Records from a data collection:
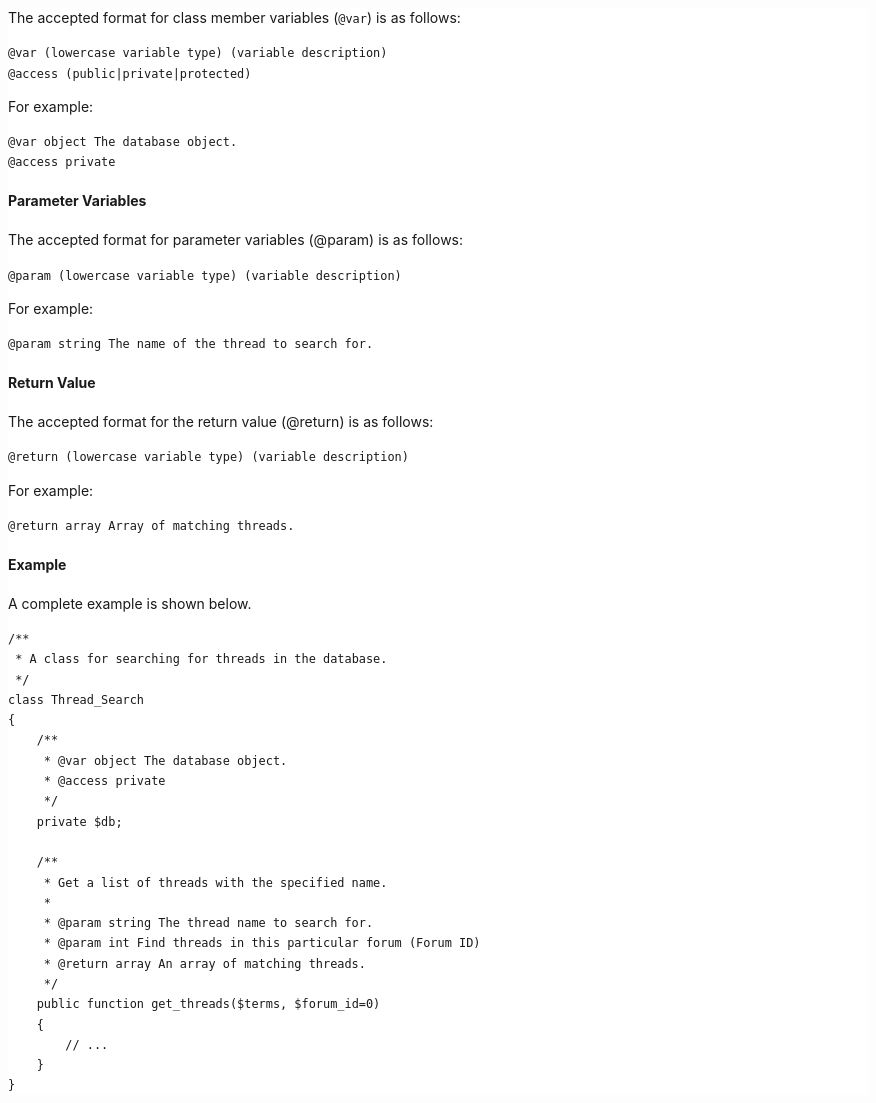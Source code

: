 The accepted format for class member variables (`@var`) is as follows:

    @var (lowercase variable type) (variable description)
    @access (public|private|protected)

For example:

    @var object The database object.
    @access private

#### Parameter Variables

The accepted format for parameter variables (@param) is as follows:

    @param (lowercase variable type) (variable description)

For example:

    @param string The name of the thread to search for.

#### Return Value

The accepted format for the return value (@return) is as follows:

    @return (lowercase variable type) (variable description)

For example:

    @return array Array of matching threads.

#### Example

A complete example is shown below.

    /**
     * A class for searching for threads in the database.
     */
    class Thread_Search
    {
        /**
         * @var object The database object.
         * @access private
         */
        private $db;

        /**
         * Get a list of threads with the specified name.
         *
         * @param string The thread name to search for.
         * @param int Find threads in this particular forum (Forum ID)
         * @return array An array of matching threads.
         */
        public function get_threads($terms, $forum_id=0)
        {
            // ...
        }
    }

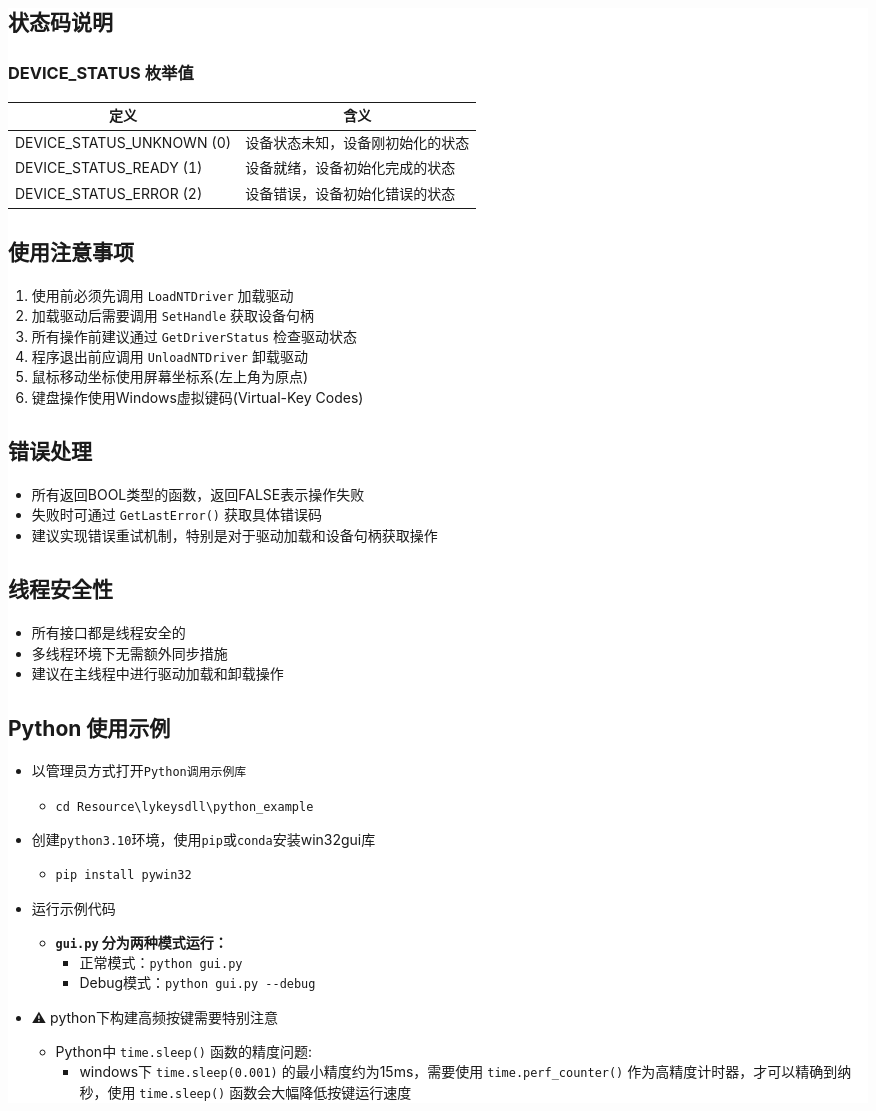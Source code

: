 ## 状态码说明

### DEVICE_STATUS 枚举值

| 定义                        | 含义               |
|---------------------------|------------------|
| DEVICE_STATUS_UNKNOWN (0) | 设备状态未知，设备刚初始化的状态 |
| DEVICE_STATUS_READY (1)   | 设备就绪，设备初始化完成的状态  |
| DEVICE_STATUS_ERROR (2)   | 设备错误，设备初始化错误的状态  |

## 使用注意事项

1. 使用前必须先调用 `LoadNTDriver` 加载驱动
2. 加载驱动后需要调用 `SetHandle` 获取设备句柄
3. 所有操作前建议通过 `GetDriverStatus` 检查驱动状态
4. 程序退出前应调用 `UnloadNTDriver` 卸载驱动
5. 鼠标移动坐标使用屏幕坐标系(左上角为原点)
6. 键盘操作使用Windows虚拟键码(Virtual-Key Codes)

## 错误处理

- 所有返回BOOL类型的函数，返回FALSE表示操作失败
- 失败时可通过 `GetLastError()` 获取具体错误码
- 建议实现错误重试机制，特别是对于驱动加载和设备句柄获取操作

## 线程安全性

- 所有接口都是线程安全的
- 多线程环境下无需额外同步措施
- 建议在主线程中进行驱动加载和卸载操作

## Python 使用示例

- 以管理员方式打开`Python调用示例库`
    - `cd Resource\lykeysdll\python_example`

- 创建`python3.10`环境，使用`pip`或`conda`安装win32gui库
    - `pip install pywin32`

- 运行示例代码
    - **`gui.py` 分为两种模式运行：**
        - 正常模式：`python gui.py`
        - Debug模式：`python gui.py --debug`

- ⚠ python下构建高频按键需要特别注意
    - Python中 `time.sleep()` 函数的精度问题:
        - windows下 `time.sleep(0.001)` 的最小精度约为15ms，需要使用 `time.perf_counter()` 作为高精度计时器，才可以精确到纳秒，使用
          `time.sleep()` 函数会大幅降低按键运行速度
...
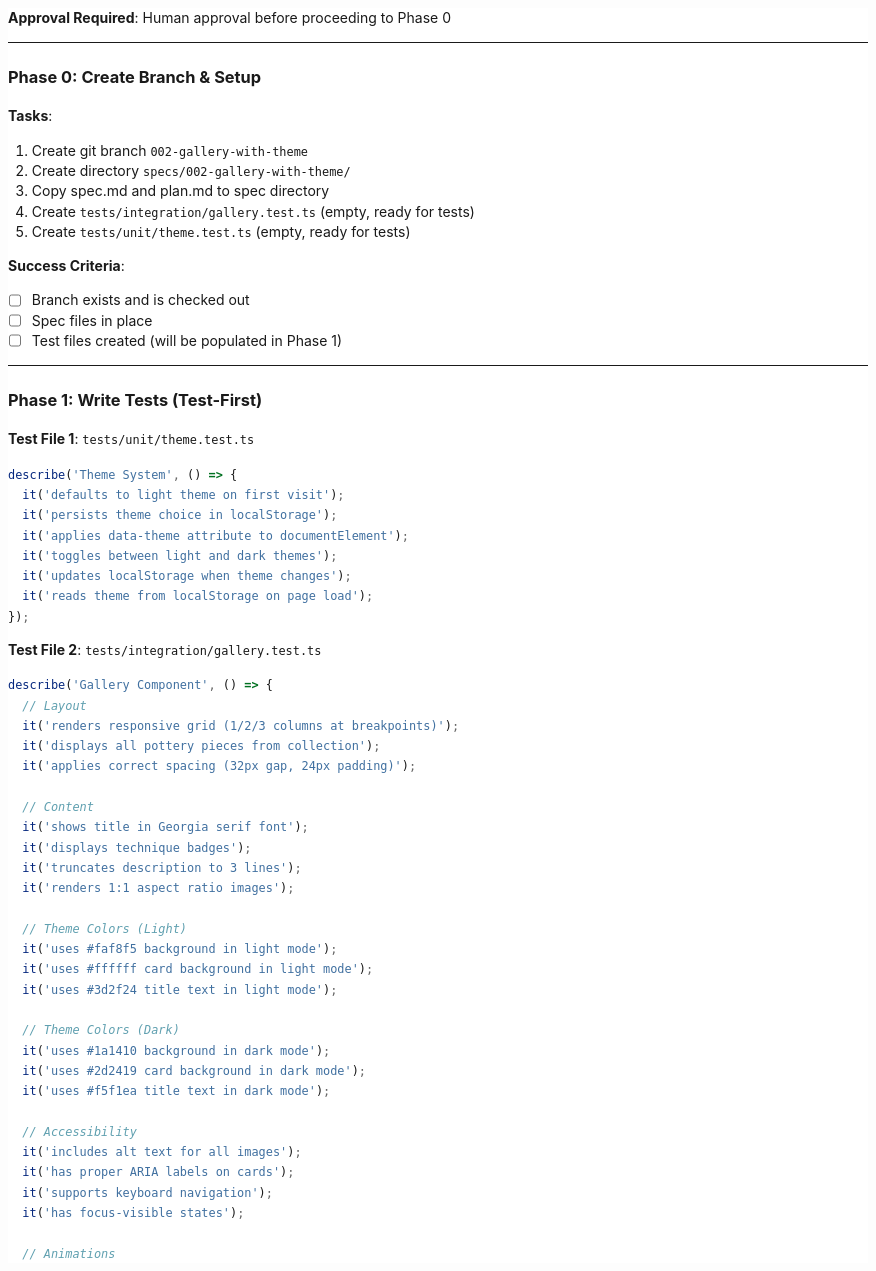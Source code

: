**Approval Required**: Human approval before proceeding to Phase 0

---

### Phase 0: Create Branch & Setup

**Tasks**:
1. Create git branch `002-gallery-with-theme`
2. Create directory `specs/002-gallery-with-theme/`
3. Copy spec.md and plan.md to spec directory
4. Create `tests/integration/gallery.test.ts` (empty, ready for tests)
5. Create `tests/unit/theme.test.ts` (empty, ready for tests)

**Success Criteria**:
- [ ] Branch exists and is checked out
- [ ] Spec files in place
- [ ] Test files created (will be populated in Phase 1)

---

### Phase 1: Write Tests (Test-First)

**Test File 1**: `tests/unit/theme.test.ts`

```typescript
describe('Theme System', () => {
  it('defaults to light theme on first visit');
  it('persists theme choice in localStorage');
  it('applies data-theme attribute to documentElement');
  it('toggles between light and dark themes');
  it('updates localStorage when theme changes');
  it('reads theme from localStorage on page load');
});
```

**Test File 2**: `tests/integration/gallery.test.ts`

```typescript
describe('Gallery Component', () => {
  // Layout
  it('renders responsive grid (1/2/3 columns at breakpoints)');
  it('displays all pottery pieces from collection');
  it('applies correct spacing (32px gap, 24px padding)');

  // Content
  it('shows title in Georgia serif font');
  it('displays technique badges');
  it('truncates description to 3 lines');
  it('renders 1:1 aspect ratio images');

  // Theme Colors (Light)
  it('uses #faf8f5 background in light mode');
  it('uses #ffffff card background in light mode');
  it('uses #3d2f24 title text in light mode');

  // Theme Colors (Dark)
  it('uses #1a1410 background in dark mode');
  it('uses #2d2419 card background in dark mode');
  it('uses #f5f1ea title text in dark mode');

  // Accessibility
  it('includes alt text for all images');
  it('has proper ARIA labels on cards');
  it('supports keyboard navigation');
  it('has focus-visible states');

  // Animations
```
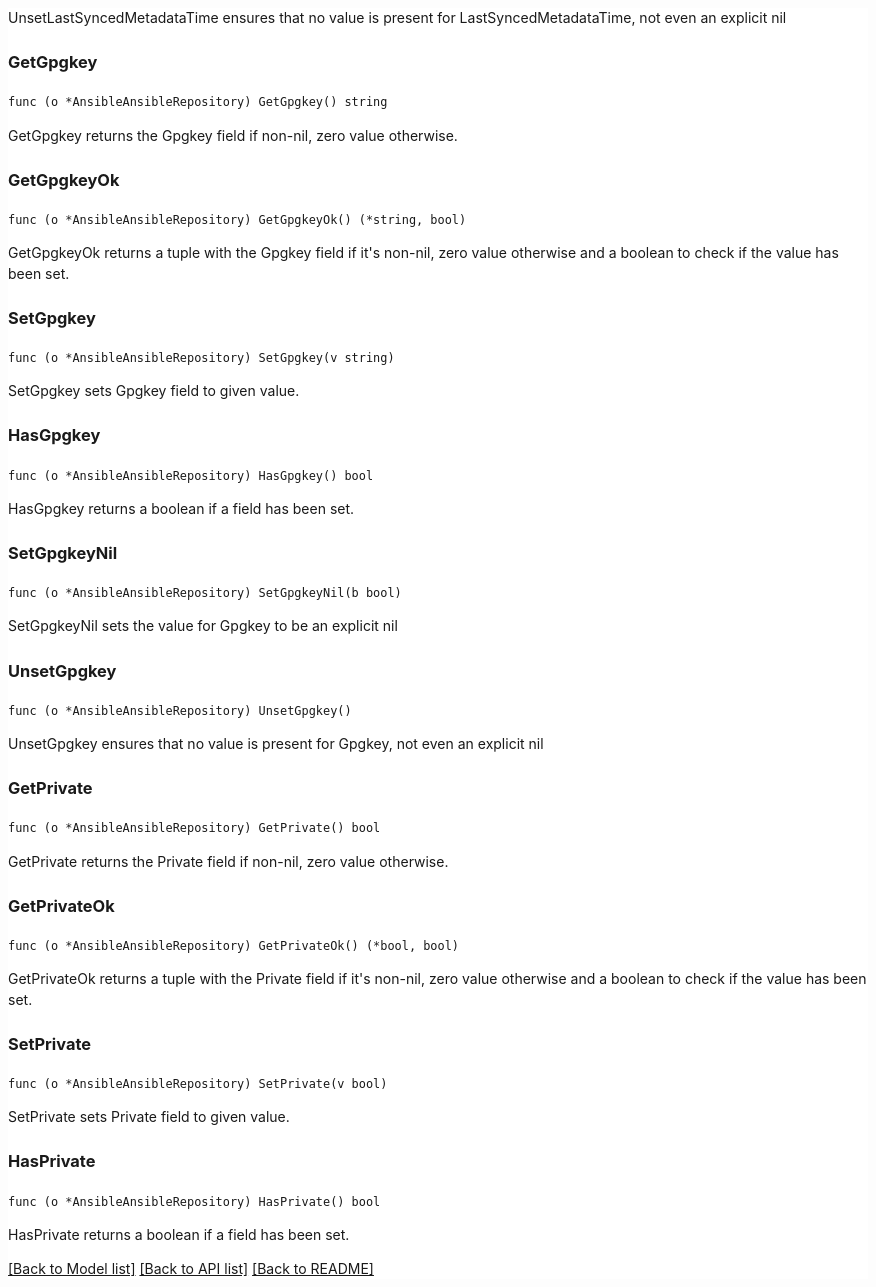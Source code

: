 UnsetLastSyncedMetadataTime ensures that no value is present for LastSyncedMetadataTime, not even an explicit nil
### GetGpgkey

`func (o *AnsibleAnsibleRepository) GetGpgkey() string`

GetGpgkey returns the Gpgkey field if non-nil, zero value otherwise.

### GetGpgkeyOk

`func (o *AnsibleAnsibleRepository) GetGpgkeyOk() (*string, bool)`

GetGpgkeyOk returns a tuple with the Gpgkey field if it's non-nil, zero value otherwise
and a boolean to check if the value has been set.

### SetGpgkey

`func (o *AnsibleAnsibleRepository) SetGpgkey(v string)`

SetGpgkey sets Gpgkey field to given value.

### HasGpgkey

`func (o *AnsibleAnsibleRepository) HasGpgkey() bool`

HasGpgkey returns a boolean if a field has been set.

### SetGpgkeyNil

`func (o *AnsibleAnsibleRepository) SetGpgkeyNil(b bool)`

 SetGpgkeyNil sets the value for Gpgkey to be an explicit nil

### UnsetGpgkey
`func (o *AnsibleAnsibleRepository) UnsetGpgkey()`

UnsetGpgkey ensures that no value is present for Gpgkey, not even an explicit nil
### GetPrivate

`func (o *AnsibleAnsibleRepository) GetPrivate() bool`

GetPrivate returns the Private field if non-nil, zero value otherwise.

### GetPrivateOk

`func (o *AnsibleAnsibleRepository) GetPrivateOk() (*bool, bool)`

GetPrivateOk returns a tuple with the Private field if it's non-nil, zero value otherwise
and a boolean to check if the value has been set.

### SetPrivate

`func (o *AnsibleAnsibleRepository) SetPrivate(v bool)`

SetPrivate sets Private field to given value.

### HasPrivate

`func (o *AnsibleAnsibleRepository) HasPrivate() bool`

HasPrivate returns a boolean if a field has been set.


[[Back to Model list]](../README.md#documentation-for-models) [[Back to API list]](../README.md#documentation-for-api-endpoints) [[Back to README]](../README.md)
--
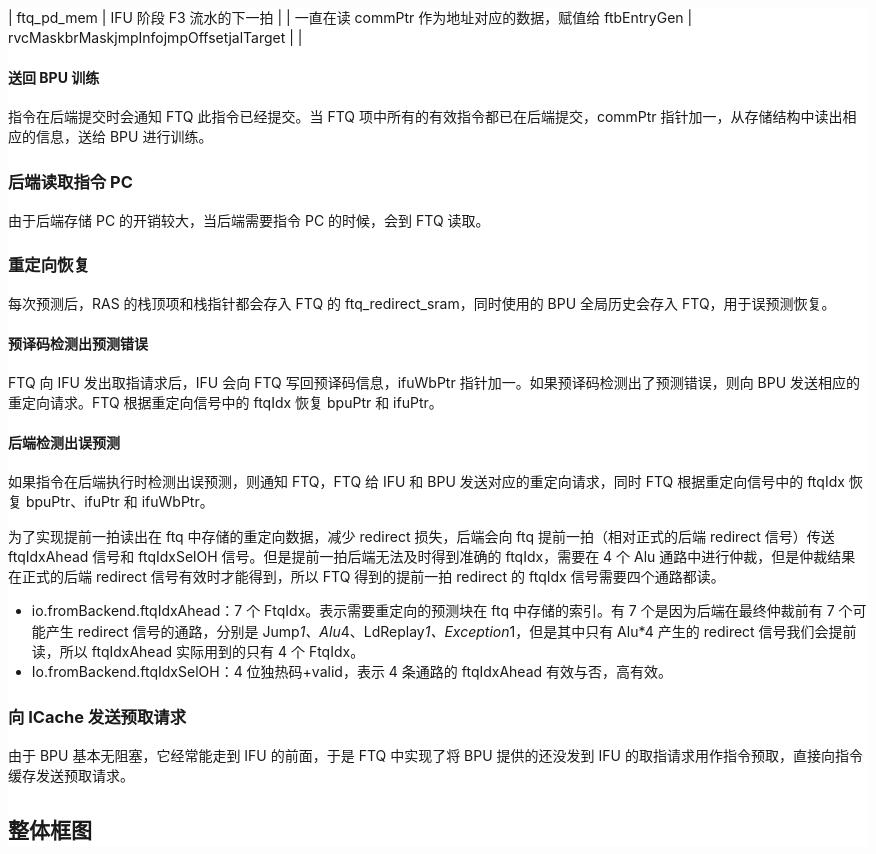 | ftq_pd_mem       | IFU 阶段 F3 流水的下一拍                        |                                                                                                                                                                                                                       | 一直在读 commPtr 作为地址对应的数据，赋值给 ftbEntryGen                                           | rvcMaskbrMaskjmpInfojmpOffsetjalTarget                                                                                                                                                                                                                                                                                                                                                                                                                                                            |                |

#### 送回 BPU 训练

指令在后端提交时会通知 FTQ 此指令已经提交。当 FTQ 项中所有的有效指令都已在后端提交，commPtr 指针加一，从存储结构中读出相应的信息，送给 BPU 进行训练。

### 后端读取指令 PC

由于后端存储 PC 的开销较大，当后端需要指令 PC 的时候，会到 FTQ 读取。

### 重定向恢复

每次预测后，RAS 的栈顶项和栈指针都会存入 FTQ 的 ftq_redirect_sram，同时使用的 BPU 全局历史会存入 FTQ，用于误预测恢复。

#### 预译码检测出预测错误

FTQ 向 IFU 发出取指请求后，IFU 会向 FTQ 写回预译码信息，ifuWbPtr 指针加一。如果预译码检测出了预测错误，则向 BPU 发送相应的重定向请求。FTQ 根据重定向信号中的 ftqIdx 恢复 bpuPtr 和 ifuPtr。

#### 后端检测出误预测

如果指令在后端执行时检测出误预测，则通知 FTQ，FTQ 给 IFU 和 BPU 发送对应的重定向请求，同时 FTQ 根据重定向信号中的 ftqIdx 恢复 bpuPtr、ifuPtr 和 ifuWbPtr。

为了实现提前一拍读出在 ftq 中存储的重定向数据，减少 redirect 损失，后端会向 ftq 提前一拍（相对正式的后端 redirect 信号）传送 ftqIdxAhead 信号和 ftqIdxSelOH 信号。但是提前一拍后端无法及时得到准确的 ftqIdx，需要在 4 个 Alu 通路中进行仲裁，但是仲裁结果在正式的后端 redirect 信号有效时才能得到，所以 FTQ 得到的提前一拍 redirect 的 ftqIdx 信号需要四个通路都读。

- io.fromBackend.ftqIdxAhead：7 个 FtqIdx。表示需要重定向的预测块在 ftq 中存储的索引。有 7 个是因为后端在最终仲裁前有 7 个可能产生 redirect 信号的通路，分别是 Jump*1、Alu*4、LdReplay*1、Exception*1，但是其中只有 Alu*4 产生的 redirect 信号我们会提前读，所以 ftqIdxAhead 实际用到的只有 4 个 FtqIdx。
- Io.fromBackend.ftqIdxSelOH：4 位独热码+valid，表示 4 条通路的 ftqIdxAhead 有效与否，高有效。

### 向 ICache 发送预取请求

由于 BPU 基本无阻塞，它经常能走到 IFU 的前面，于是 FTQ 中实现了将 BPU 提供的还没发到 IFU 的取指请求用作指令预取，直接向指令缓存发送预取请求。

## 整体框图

▸ INSTRUCTIONS TO FOLLOW:
Go through the records and tally the lines that include "string". Write only the number.

▸ WRITTEN ANSWER:
5